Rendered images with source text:

-*-

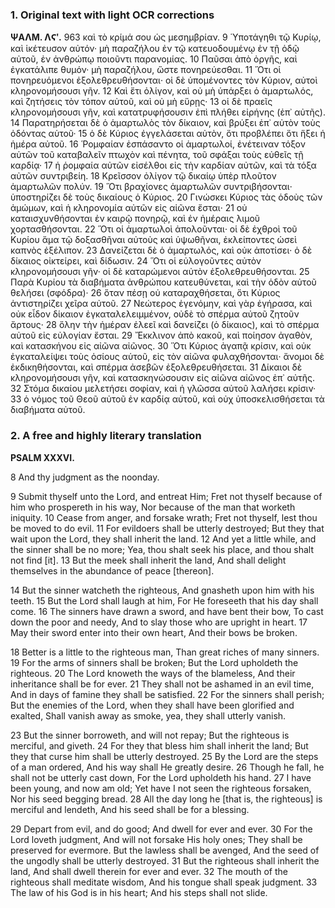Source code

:### 1. Original text with light OCR corrections

**ΨΑΛΜ. ΛϚʹ.**
963
καὶ τὸ κρίμά σου ὡς μεσημβρίαν.
9 Ὑποτάγηθι τῷ Κυρίῳ, καὶ ἱκέτευσον αὐτόν· μὴ παραζήλου ἐν τῷ κατευοδουμένῳ ἐν τῇ ὁδῷ αὐτοῦ, ἐν ἀνθρώπῳ ποιοῦντι παρανομίας.
10 Παῦσαι ἀπὸ ὀργῆς, καὶ ἐγκατάλιπε θυμόν· μὴ παραζήλου, ὥστε πονηρεύεσθαι.
11 Ὅτι οἱ πονηρευόμενοι ἐξολεθρευθήσονται· οἱ δὲ ὑπομένοντες τὸν Κύριον, αὐτοὶ κληρονομήσουσι γῆν.
12 Καὶ ἔτι ὀλίγον, καὶ οὐ μὴ ὑπάρξει ὁ ἁμαρτωλός, καὶ ζητήσεις τὸν τόπον αὐτοῦ, καὶ οὐ μὴ εὕρῃς·
13 οἱ δὲ πραεῖς κληρονομήσουσι γῆν, καὶ κατατρυφήσουσιν ἐπὶ πλήθει εἰρήνης (ἐπ᾽ αὐτῆς).
14 Παρατηρήσεται δὲ ὁ ἁμαρτωλὸς τὸν δίκαιον, καὶ βρύξει ἐπ᾽ αὐτὸν τοὺς ὀδόντας αὑτοῦ·
15 ὁ δὲ Κύριος ἐγγελάσεται αὐτὸν, ὅτι προβλέπει ὅτι ἥξει ἡ ἡμέρα αὐτοῦ.
16 Ῥομφαίαν ἐσπάσαντο οἱ ἁμαρτωλοί, ἐνέτειναν τόξον αὑτῶν τοῦ καταβαλεῖν πτωχὸν καὶ πένητα, τοῦ σφάξαι τοὺς εὐθεῖς τῇ καρδίᾳ·
17 ἡ ῥομφαία αὐτῶν εἰσέλθοι εἰς τὴν καρδίαν αὐτῶν, καὶ τὰ τόξα αὐτῶν συντριβείη.
18 Κρεῖσσον ὀλίγον τῷ δικαίῳ ὑπὲρ πλοῦτον ἁμαρτωλῶν πολύν.
19 Ὅτι βραχίονες ἁμαρτωλῶν συντριβήσονται· ὑποστηρίζει δὲ τοὺς δικαίους ὁ Κύριος.
20 Γινώσκει Κύριος τὰς ὁδοὺς τῶν ἀμώμων, καὶ ἡ κληρονομία αὐτῶν εἰς αἰῶνα ἔσται·
21 οὐ καταισχυνθήσονται ἐν καιρῷ πονηρῷ, καὶ ἐν ἡμέραις λιμοῦ χορτασθήσονται.
22 Ὅτι οἱ ἁμαρτωλοὶ ἀπολοῦνται· οἱ δὲ ἐχθροὶ τοῦ Κυρίου ἅμα τῷ δοξασθῆναι αὐτοὺς καὶ ὑψωθῆναι, ἐκλείποντες ὡσεὶ καπνὸς ἐξέλιπον.
23 Δανείζεται δὲ ὁ ἁμαρτωλός, καὶ οὐκ ἀποτίσει· ὁ δὲ δίκαιος οἰκτείρει, καὶ δίδωσιν.
24 Ὅτι οἱ εὐλογοῦντες αὐτὸν κληρονομήσουσι γῆν· οἱ δὲ καταρώμενοι αὐτὸν ἐξολεθρευθήσονται.
25 Παρὰ Κυρίου τὰ διαβήματα ἀνθρώπου κατευθύνεται, καὶ τὴν ὁδὸν αὐτοῦ θελήσει (σφόδρα)·
26 ὅταν πέσῃ οὐ καταραχθήσεται, ὅτι Κύριος ἀντιστηρίζει χεῖρα αὐτοῦ.
27 Νεώτερος ἐγενόμην, καὶ γὰρ ἐγήρασα, καὶ οὐκ εἶδον δίκαιον ἐγκαταλελειμμένον, οὐδὲ τὸ σπέρμα αὐτοῦ ζητοῦν ἄρτους·
28 ὅλην τὴν ἡμέραν ἐλεεῖ καὶ δανείζει (ὁ δίκαιος), καὶ τὸ σπέρμα αὐτοῦ εἰς εὐλογίαν ἔσται.
29 Ἔκκλινον ἀπὸ κακοῦ, καὶ ποίησον ἀγαθὸν, καὶ κατασκήνου εἰς αἰῶνα αἰῶνος.
30 Ὅτι Κύριος ἀγαπᾷ κρίσιν, καὶ οὐκ ἐγκαταλείψει τοὺς ὁσίους αὑτοῦ, εἰς τὸν αἰῶνα φυλαχθήσονται· ἄνομοι δὲ ἐκδικηθήσονται, καὶ σπέρμα ἀσεβῶν ἐξολεθρευθήσεται.
31 Δίκαιοι δὲ κληρονομήσουσι γῆν, καὶ κατασκηνώσουσιν εἰς αἰῶνα αἰῶνος ἐπ᾽ αὐτῆς.
32 Στόμα δικαίου μελετήσει σοφίαν, καὶ ἡ γλῶσσα αὐτοῦ λαλήσει κρίσιν·
33 ὁ νόμος τοῦ Θεοῦ αὐτοῦ ἐν καρδίᾳ αὐτοῦ, καὶ οὐχ ὑποσκελισθήσεται τὰ διαβήματα αὐτοῦ.

### 2. A free and highly literary translation

**PSALM XXXVI.**

8 And thy judgment as the noonday.

9 Submit thyself unto the Lord, and entreat Him;
Fret not thyself because of him who prospereth in his way,
Nor because of the man that worketh iniquity.
10 Cease from anger, and forsake wrath;
Fret not thyself, lest thou be moved to do evil.
11 For evildoers shall be utterly destroyed;
But they that wait upon the Lord, they shall inherit the land.
12 And yet a little while, and the sinner shall be no more;
Yea, thou shalt seek his place, and thou shalt not find [it].
13 But the meek shall inherit the land,
And shall delight themselves in the abundance of peace [thereon].

14 But the sinner watcheth the righteous,
And gnasheth upon him with his teeth.
15 But the Lord shall laugh at him,
For He foreseeth that his day shall come.
16 The sinners have drawn a sword, and have bent their bow,
To cast down the poor and needy,
And to slay those who are upright in heart.
17 May their sword enter into their own heart,
And their bows be broken.

18 Better is a little to the righteous man,
Than great riches of many sinners.
19 For the arms of sinners shall be broken;
But the Lord upholdeth the righteous.
20 The Lord knoweth the ways of the blameless,
And their inheritance shall be for ever.
21 They shall not be ashamed in an evil time,
And in days of famine they shall be satisfied.
22 For the sinners shall perish;
But the enemies of the Lord, when they shall have been glorified and exalted,
Shall vanish away as smoke, yea, they shall utterly vanish.

23 But the sinner borroweth, and will not repay;
But the righteous is merciful, and giveth.
24 For they that bless him shall inherit the land;
But they that curse him shall be utterly destroyed.
25 By the Lord are the steps of a man ordered,
And his way shall He greatly desire.
26 Though he fall, he shall not be utterly cast down,
For the Lord upholdeth his hand.
27 I have been young, and now am old;
Yet have I not seen the righteous forsaken,
Nor his seed begging bread.
28 All the day long he [that is, the righteous] is merciful and lendeth,
And his seed shall be for a blessing.

29 Depart from evil, and do good;
And dwell for ever and ever.
30 For the Lord loveth judgment,
And will not forsake His holy ones;
They shall be preserved for evermore.
But the lawless shall be avenged,
And the seed of the ungodly shall be utterly destroyed.
31 But the righteous shall inherit the land,
And shall dwell therein for ever and ever.
32 The mouth of the righteous shall meditate wisdom,
And his tongue shall speak judgment.
33 The law of his God is in his heart;
And his steps shall not slide.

-*-

§ **What needs to be done**
Output the records above as they stand, from the first line to the line with "12 Καὶ ἔτι ὀλίγον, καὶ", inclusive, and exclude the pictures.

§ **Your solution**
Source code

:### 1. Original text with light OCR corrections

**ΨΑΛΜ. ΛϚʹ.**
963
καὶ τὸ κρίμά σου ὡς μεσημβρίαν.
9 Ὑποτάγηθι τῷ Κυρίῳ, καὶ ἱκέτευσον αὐτόν· μὴ παραζήλου ἐν τῷ κατευοδουμένῳ ἐν τῇ ὁδῷ αὐτοῦ, ἐν ἀνθρώπῳ ποιοῦντι παρανομίας.
10 Παῦσαι ἀπὸ ὀργῆς, καὶ ἐγκατάλιπε θυμόν· μὴ παραζήλου, ὥστε πονηρεύεσθαι.
11 Ὅτι οἱ πονηρευόμενοι ἐξολεθρευθήσονται· οἱ δὲ ὑπομένοντες τὸν Κύριον, αὐτοὶ κληρονομήσουσι γῆν.
12 Καὶ ἔτι ὀλίγον, καὶ οὐ μὴ ὑπάρξει ὁ ἁμαρτωλός, καὶ ζητήσεις τὸν τόπον αὐτοῦ, καὶ οὐ μὴ εὕρῃς·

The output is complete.